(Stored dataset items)
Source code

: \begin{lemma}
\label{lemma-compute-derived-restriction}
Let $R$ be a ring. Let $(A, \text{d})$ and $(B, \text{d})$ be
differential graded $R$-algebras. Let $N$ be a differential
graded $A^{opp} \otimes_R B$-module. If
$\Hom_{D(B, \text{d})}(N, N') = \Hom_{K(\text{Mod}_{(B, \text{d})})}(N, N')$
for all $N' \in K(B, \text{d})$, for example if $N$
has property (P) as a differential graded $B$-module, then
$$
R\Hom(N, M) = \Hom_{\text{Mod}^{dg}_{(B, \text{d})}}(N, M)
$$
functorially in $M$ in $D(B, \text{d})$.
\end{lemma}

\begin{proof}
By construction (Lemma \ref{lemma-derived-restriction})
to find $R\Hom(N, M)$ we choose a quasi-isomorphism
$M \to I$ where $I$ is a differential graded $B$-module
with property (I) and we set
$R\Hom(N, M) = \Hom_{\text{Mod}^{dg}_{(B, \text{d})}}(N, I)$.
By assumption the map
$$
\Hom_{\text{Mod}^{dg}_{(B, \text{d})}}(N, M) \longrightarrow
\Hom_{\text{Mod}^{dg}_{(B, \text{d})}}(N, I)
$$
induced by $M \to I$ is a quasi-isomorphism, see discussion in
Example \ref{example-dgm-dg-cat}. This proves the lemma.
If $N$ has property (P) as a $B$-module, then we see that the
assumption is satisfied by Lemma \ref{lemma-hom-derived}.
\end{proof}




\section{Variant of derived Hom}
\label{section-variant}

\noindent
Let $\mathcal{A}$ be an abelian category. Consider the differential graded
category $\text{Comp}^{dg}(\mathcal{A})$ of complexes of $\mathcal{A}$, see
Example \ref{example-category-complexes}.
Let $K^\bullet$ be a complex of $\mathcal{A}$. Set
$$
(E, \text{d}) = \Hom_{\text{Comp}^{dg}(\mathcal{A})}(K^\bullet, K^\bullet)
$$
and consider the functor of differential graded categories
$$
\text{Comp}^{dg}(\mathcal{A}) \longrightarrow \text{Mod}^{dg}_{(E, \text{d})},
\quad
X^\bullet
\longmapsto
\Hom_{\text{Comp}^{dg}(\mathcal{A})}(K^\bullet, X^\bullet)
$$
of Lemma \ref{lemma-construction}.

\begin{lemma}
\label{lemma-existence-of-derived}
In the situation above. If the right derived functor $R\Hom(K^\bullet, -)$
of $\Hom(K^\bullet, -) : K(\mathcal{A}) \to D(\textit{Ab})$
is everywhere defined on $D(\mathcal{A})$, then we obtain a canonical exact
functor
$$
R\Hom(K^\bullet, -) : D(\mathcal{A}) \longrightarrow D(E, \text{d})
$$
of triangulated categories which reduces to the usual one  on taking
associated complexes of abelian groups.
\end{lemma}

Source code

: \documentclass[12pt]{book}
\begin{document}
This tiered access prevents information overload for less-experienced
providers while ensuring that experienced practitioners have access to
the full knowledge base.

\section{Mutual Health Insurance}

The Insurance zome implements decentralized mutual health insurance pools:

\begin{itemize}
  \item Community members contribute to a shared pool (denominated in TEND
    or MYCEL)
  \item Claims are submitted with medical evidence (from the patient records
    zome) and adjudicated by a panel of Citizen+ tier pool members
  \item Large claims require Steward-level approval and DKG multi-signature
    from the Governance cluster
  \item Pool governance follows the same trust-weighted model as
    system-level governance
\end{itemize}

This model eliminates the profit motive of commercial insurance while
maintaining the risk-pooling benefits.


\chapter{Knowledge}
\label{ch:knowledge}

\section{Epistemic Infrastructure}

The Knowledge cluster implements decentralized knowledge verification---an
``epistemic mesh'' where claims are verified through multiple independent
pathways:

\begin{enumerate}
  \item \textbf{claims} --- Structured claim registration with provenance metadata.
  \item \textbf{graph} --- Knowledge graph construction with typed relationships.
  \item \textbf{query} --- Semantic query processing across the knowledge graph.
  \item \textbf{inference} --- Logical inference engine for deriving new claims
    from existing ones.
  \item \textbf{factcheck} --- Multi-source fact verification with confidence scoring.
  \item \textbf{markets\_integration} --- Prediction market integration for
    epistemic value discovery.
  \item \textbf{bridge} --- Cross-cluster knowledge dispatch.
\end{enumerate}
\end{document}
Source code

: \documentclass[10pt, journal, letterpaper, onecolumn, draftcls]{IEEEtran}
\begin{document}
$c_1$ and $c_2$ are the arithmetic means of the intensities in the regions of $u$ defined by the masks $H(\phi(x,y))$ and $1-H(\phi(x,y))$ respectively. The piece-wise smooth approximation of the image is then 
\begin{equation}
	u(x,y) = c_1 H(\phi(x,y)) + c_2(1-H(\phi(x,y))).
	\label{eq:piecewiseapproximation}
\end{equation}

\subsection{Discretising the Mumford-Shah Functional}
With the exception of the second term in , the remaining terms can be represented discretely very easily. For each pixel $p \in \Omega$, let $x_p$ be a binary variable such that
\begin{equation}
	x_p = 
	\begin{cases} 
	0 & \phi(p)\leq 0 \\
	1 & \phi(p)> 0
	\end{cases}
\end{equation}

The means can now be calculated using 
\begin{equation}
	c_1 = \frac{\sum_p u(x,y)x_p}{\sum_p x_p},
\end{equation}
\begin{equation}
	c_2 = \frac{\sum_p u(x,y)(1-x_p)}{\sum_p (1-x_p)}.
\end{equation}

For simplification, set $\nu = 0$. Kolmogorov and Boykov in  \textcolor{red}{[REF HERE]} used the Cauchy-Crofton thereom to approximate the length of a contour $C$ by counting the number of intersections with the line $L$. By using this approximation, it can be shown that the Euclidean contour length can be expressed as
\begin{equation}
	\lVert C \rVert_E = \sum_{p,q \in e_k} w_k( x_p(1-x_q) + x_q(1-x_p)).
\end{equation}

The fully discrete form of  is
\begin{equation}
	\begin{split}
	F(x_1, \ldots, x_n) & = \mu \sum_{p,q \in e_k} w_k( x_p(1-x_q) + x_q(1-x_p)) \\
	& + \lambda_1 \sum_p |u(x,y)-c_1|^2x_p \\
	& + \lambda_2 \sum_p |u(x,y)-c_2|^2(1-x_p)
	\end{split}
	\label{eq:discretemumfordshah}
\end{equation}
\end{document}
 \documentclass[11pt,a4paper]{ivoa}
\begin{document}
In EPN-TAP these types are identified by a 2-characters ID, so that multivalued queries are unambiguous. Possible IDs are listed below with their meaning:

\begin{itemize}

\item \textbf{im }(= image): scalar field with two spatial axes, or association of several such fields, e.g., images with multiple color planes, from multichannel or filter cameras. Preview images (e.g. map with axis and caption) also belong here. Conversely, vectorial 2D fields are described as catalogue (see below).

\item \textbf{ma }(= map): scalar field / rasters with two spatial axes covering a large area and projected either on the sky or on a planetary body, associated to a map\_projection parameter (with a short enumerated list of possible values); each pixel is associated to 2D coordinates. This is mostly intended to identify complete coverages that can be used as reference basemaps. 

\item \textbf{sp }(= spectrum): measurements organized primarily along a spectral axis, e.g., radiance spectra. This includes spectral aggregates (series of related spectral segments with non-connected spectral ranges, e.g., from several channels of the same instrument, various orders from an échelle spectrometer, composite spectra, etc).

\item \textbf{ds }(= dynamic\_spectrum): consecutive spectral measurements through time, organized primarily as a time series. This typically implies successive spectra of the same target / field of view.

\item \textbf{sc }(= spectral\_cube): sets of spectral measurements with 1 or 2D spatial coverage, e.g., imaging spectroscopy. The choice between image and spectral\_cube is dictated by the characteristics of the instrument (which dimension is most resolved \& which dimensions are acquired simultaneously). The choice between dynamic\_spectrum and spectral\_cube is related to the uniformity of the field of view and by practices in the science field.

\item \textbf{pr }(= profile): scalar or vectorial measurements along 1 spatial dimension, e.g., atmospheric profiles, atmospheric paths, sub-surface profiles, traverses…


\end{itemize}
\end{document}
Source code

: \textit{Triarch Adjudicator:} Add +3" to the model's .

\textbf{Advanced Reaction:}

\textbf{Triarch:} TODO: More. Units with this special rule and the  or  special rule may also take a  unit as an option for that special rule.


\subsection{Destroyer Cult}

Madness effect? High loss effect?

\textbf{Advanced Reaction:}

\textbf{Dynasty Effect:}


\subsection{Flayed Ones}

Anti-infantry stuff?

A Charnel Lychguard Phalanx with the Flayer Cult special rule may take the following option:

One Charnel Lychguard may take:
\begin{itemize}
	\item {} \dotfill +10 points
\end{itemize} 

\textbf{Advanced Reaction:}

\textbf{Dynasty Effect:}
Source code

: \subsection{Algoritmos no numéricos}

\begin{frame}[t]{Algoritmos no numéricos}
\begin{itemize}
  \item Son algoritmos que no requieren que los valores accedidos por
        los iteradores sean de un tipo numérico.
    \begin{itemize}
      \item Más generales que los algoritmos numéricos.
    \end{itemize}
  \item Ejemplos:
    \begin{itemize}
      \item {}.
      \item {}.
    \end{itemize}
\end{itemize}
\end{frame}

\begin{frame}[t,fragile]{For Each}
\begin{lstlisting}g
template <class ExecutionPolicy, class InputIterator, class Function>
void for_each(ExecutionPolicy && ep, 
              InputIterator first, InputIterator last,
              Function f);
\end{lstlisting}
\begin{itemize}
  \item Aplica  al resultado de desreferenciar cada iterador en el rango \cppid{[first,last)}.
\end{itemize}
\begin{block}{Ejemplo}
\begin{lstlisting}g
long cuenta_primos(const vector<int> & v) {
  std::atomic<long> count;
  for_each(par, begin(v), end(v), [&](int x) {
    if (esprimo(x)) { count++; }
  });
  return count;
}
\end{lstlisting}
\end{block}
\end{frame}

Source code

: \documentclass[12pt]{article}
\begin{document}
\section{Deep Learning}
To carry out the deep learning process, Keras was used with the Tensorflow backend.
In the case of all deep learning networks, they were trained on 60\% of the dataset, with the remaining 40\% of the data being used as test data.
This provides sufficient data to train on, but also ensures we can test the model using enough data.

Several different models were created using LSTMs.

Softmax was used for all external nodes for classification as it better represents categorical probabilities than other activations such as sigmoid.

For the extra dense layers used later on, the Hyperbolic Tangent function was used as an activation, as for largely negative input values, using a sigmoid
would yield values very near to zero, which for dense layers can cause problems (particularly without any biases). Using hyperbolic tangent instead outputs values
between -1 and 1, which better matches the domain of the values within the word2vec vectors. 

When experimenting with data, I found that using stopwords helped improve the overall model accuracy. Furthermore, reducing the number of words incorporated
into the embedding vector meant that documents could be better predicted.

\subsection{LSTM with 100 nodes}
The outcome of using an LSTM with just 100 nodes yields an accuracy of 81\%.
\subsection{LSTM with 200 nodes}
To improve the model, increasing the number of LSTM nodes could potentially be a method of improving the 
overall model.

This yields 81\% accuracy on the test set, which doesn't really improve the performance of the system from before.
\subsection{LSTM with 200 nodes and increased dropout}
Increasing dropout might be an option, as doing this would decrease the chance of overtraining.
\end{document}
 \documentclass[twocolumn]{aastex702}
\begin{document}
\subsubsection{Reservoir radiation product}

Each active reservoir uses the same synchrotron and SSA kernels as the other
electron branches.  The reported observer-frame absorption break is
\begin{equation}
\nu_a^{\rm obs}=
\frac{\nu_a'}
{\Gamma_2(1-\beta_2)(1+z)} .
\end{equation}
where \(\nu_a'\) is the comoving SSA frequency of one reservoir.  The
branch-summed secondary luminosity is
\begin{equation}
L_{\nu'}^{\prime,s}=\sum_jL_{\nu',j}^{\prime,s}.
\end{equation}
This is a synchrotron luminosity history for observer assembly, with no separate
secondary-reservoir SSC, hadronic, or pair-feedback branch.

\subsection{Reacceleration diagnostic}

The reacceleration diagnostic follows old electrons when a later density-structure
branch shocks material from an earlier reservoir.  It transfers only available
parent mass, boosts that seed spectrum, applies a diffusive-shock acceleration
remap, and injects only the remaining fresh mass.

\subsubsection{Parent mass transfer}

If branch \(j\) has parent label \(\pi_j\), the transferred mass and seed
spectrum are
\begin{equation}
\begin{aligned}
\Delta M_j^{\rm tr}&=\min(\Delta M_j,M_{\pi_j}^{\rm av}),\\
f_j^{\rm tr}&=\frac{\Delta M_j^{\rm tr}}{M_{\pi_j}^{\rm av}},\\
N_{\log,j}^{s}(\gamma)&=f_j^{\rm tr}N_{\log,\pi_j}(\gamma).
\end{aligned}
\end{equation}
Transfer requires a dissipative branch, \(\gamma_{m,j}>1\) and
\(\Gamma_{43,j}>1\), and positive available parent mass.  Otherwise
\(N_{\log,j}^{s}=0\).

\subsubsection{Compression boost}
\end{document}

**TASK:**
Would you copy out every line in the records that includes the string "synchrotron"?

**COMPLETED TASK:**
Each active reservoir uses the same synchrotron and SSA kernels as the other
This is a synchrotron luminosity history for observer assembly, with no separate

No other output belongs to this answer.